I think you are getting your information mixed up. Here is a comparison that sho...

graycat · on June 8, 2023

Versions of quick sort differ in how the partitions are determined. A guess is that some of the versions are not worst case O(n log n) for sorting n keys. In that case, for sufficiently large n, on a normal computer, any version of heap sort will beat that version of quick sort in number of comparisons, time in seconds, Joules of energy to run the computer, etc.

It is this point that has much of the academic computer science community saying that no sorting algorithm based on comparing keys two at a time can beat heap sort.

Sure, we don't know how big n has to be. In practice, in an actual case, the n might have to be too big for current computers.

Sure, in practice, for some value of n, on some list of n keys, some version of heap sort, and some version of quick sort, the quick sort might run 10 times faster in seconds of elapsed time than heap sort.

CyberDildonics · on June 8, 2023

I'm not completely sure what you are saying, but do you actually think a heap sort is in general faster than a quicksort or mergesort? You realize that the worst case of a quick sort is easily avoided right?
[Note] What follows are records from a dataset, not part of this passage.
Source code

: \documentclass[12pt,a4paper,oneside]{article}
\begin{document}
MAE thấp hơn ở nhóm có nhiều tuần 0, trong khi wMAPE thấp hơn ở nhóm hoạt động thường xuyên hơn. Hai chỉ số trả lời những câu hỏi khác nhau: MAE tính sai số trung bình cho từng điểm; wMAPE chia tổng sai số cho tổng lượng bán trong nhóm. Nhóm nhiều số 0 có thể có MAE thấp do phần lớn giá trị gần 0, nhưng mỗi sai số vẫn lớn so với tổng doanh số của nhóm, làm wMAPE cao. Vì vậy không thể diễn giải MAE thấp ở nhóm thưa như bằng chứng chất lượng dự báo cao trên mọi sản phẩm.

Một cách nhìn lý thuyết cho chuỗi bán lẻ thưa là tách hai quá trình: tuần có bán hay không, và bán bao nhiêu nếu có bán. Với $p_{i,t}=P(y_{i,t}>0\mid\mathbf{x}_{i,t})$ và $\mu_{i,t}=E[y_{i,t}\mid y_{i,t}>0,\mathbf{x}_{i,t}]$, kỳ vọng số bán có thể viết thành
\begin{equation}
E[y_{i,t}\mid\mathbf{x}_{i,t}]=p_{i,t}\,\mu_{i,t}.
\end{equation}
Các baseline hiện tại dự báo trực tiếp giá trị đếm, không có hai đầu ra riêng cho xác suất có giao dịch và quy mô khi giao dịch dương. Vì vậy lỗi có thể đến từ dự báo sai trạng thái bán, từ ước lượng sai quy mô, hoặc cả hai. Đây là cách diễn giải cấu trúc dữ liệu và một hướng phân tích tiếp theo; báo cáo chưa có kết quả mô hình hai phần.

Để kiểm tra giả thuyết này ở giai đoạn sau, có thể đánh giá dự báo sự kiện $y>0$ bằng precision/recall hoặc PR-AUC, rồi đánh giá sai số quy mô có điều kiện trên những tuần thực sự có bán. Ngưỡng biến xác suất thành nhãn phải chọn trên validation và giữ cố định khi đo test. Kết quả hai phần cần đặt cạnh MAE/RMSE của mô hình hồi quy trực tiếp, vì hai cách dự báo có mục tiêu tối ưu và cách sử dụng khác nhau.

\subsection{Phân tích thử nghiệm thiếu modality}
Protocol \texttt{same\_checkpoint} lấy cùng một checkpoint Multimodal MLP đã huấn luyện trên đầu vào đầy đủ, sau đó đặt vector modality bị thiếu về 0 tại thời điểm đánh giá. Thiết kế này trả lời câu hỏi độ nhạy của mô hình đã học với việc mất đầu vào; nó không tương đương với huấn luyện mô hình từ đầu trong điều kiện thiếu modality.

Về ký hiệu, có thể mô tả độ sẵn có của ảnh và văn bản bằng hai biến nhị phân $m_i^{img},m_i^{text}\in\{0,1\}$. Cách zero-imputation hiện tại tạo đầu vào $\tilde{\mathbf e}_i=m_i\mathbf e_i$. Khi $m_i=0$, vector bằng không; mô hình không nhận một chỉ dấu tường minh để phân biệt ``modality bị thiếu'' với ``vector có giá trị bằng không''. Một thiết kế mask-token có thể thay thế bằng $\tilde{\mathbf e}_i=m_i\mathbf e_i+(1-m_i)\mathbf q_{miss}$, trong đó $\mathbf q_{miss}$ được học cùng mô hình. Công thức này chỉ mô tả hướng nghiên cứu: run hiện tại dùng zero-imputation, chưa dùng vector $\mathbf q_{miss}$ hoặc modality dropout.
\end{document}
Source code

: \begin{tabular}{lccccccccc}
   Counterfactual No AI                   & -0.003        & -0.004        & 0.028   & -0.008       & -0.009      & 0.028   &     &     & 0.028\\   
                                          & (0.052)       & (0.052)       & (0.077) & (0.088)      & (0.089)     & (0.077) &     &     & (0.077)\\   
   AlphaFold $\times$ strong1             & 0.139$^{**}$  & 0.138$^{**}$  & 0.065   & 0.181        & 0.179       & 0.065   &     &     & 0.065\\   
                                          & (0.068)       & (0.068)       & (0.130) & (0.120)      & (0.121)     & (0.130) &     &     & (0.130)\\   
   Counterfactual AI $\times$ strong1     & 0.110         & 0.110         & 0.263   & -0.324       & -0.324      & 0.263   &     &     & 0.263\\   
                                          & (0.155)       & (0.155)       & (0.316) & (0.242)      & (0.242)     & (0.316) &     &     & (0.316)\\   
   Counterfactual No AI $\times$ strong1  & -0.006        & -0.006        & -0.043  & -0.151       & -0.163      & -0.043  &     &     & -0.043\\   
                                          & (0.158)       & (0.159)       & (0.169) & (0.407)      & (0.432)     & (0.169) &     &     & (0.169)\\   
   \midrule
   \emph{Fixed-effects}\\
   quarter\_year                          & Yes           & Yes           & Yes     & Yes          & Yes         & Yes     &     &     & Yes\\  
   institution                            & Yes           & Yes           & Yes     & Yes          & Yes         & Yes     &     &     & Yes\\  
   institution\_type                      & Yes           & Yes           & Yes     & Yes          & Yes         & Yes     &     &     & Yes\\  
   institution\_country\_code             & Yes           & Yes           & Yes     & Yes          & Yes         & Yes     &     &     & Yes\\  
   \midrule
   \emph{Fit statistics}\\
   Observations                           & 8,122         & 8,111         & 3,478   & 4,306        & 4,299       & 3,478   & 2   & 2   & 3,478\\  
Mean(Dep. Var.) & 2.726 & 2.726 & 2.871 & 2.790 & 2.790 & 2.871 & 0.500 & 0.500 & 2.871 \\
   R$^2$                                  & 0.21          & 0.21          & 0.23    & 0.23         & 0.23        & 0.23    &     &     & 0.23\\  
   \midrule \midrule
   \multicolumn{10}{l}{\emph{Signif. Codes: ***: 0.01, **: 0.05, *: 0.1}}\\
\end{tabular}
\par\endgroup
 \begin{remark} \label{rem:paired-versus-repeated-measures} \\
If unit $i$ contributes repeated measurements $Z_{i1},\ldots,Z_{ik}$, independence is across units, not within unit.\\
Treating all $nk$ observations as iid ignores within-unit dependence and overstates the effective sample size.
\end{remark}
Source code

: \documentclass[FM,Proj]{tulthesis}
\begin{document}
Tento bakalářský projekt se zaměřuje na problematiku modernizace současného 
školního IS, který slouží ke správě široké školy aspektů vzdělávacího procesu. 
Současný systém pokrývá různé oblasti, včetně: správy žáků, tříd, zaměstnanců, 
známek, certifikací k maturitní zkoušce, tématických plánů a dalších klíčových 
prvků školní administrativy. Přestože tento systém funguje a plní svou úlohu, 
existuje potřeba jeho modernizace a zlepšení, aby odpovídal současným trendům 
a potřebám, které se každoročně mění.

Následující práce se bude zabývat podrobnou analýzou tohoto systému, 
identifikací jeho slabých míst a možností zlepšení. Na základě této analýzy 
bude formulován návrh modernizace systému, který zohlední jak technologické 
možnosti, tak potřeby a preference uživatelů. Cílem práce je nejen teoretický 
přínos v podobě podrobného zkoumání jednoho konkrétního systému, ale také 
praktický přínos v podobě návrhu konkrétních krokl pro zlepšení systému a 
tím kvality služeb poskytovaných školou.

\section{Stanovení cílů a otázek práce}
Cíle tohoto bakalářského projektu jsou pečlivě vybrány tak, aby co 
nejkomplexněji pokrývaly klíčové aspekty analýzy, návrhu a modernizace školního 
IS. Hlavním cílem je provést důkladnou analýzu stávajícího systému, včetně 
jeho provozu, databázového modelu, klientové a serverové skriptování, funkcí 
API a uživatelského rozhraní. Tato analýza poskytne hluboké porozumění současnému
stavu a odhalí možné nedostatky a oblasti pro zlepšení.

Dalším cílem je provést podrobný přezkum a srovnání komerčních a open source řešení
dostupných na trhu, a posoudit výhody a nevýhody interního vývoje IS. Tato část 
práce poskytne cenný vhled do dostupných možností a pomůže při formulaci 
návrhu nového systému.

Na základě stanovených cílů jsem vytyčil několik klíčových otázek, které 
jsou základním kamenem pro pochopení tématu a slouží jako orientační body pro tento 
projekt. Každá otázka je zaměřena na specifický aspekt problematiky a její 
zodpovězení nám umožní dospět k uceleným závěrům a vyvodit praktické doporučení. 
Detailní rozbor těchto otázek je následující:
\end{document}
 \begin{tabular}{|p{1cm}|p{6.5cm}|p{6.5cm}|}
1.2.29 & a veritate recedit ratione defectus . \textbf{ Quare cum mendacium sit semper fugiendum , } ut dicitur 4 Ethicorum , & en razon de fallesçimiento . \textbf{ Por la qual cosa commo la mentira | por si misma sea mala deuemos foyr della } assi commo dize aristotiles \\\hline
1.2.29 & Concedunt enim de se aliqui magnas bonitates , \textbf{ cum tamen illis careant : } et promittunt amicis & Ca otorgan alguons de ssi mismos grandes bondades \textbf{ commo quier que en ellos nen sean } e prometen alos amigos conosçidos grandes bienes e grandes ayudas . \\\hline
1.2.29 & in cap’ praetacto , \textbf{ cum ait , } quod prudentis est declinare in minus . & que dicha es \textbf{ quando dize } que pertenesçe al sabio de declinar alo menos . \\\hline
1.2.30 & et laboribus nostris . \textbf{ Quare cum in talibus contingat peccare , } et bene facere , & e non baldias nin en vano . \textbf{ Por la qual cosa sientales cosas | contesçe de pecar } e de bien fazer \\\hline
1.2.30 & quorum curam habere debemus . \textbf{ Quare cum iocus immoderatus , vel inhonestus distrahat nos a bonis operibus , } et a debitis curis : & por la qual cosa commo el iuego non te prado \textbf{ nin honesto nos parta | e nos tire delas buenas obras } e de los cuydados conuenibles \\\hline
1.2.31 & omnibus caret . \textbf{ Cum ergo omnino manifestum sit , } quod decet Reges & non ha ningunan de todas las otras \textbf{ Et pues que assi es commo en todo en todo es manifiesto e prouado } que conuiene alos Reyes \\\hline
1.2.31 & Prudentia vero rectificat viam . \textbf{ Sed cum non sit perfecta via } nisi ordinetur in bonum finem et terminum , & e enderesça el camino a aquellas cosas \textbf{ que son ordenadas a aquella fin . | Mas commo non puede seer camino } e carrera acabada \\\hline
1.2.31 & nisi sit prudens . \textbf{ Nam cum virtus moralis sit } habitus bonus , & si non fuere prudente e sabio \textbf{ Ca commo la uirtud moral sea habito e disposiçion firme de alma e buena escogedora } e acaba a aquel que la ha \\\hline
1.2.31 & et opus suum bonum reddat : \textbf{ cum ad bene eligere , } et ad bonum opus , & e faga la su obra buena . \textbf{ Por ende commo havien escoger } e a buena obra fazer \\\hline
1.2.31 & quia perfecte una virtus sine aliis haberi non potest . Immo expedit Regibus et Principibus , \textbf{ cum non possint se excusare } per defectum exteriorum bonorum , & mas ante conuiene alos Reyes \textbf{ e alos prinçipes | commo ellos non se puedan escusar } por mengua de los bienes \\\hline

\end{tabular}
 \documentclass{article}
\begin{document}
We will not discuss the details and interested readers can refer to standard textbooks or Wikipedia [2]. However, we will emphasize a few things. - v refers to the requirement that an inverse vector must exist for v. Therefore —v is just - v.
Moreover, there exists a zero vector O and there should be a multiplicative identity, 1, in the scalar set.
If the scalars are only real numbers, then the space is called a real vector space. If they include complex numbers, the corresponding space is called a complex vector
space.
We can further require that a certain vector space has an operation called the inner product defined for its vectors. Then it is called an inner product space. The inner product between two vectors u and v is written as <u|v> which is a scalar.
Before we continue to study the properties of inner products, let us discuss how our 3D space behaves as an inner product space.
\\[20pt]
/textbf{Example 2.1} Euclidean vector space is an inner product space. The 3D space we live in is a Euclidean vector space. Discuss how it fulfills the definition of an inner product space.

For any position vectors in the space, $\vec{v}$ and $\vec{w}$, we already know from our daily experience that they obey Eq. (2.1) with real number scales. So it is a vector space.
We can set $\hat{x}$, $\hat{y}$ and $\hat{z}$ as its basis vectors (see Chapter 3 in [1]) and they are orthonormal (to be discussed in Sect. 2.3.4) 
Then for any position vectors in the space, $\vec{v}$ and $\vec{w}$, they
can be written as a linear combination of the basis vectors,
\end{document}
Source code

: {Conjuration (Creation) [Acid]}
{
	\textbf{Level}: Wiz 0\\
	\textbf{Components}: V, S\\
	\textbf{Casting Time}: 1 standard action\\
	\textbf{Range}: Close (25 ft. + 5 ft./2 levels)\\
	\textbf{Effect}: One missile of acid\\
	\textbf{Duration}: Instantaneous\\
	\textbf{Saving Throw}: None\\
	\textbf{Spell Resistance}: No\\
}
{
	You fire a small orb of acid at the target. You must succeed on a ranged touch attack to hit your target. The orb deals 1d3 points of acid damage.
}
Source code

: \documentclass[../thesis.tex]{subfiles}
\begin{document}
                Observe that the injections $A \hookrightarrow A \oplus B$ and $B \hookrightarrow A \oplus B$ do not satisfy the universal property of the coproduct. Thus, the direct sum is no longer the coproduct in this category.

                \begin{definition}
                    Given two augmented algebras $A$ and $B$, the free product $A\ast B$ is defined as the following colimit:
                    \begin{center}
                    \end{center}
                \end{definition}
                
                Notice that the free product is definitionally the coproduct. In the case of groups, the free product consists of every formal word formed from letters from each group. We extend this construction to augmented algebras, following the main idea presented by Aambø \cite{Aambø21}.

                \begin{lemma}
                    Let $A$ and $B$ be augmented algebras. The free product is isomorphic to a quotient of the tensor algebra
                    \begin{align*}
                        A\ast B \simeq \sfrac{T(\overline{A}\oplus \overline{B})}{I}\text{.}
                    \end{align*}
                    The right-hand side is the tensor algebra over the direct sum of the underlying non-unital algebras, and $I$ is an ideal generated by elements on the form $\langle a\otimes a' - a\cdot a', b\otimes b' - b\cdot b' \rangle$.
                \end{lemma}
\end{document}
The only way it happens is if you have an already sorted array and you pick your pivots from the minimum or maximum values on every single partition.

It is this point that has much of the academic computer science community saying that no sorting algorithm based on comparing keys two at a time can beat heap sort.

I think you're the only one saying that. Where did you get this idea? I just showed you a quicksort being 10 times faster than a heapsort. You can try this for yourself.

Sure, we don't know how big n has to be. In practice, in an actual case, the n might have to be too big for current computers.

This is never going to be true. Quicksort and other sorts exploit locality much better. Partitioning an array gradually makes the sorting more local. That's going to work better relatively to a heap sort as data gets bigger, not worse.

Sure, in practice, for some value of n, on some list of n keys, some version of heap sort, and some version of quick sort, the quick sort might run 10 times faster in seconds of elapsed time than heap sort.

No, on any modern computer other sorts are going to beat a heapsort. It isn't exotic, it is how it works. Even if you have to scan every element first to get a distribution of your elements to choose your pivot, that is still going to be O(n log n) and it will still beat a heap sort.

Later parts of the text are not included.